Yesterday began what was one of the most scariest times in my life. PorkChop hadn't been feeling well for a few days but I just assumed that it was teething. His fever was high but he was still acting pretty normal, a bit more clingy but his normal happy and content self. During SweetPea's party though, he decided to stop eating. All together. I would offer the breast and he would just rear his body backwards and howl, huge tears running down his cheeks. By early afternoon, he wasn't wetting any diapers. We decided about 8pm to take him into the after hours clinic at the hospital before it closed.
When we got there, it had been at least 7 hrs without a wet diaper and even longer since he had eaten. He still wasn't interested in food and his eerie crying fits were getting closer and closer together. Thanks to some motrin, his fever was at bay at least.
PorkChop was seen at 830pm and because of his age and the history of illnesses in the family (SweetPea had an ear infection, Punk had both ears infected, Peanut was starting to complain of the same), it was decided to admit him through the ER for some IV fluids.
Hubby took the older kids home, including my poor birthday girl who didn't understand one bit why mama and her baby were staying behind. I kept trying to offer the breast and my poor little man just kept refusing and looking at me with such sadness that I wanted to break down and cry. I didn't though. I was too afraid that if I started, I wouldn't stop.
Instead, I held PorkChop through six attempts to get a blood draw, through two more attempts to get the IV started, through a catheter to check for urinary trouble and an RSV swab.
I didn't sleep a wink that night having PorkChop not in the bed next to me for the first time since his birth. And the poor little man was so exhausted from the lack of fluids and the testing that he slept for four straight hours for the first time ever not snuggled up in my arms. Three bags of fluid later though and that ended. Once the IV fluids began kicking in, PorkChop started to become more like his normal self. He perked up, slowly ate from the breast and began wetting again.
Results came back that his body was fighting something but they never could pin point exactly what. Best guess was that it was some kind of viral infection based on my description of his slapped looking cheeks most of last week.

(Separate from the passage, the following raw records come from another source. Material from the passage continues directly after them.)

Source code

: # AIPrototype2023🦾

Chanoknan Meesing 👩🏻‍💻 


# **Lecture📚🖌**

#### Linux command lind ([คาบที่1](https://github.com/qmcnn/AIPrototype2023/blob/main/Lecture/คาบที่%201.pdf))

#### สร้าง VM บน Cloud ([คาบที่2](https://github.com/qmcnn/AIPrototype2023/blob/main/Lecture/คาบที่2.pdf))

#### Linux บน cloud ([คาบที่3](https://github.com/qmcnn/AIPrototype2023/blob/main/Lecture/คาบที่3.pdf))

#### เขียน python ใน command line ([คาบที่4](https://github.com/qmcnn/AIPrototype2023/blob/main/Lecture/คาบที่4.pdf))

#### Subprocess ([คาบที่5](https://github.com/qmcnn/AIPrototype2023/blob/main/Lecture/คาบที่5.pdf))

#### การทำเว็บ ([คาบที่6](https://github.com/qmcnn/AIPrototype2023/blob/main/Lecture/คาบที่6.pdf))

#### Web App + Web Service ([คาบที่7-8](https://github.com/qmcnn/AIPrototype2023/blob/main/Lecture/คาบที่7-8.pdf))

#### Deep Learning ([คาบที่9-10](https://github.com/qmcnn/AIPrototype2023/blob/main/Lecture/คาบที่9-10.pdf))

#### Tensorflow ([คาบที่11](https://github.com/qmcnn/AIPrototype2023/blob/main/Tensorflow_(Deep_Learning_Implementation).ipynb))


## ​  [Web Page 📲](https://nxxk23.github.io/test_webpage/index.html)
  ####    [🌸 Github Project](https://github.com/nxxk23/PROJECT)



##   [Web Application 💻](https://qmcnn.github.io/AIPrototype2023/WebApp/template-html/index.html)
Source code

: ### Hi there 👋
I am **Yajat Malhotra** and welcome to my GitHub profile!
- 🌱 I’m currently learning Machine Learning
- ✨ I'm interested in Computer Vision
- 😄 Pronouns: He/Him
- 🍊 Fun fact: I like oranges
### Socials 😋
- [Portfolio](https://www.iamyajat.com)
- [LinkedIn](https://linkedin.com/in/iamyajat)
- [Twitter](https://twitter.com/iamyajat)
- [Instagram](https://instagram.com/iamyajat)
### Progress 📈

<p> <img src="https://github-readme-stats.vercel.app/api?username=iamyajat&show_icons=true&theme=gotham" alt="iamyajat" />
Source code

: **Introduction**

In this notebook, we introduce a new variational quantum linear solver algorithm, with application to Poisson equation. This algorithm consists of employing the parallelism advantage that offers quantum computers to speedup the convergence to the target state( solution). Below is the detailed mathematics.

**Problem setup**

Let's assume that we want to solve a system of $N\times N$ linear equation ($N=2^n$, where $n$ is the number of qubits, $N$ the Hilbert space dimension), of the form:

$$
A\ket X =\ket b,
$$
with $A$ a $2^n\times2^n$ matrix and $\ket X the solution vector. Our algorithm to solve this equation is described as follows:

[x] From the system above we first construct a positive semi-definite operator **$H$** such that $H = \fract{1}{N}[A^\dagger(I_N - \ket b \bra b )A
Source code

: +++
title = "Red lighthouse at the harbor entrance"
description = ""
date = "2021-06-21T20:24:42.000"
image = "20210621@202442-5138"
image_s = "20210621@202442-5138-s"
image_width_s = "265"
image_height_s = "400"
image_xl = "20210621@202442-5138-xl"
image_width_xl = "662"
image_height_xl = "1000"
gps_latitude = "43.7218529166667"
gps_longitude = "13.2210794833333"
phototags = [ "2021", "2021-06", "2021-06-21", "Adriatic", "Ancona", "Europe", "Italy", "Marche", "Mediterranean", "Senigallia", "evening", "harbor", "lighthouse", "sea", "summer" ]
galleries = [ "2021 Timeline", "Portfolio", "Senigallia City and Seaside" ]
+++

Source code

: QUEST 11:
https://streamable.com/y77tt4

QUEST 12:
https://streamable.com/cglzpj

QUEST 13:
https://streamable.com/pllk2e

It never would have occurred to me before that such a mild appearing "cold" could be so concerning so quickly. None of my children had ever been hospitalized overnight before even though we had made other ER trips for various illnesses. Just the mental image that I carry of my PorkChop screaming (from hunger they guessed... ) but unwilling to eat, wanting to snuggle and just sleep, to being hooked to an IV is something that I will not soon forget.
I will take more time to snuggle him, to love on him, to have a bit more patience. We were lucky that nothing was seriously wrong. But what if it had? What would I have done without my baby?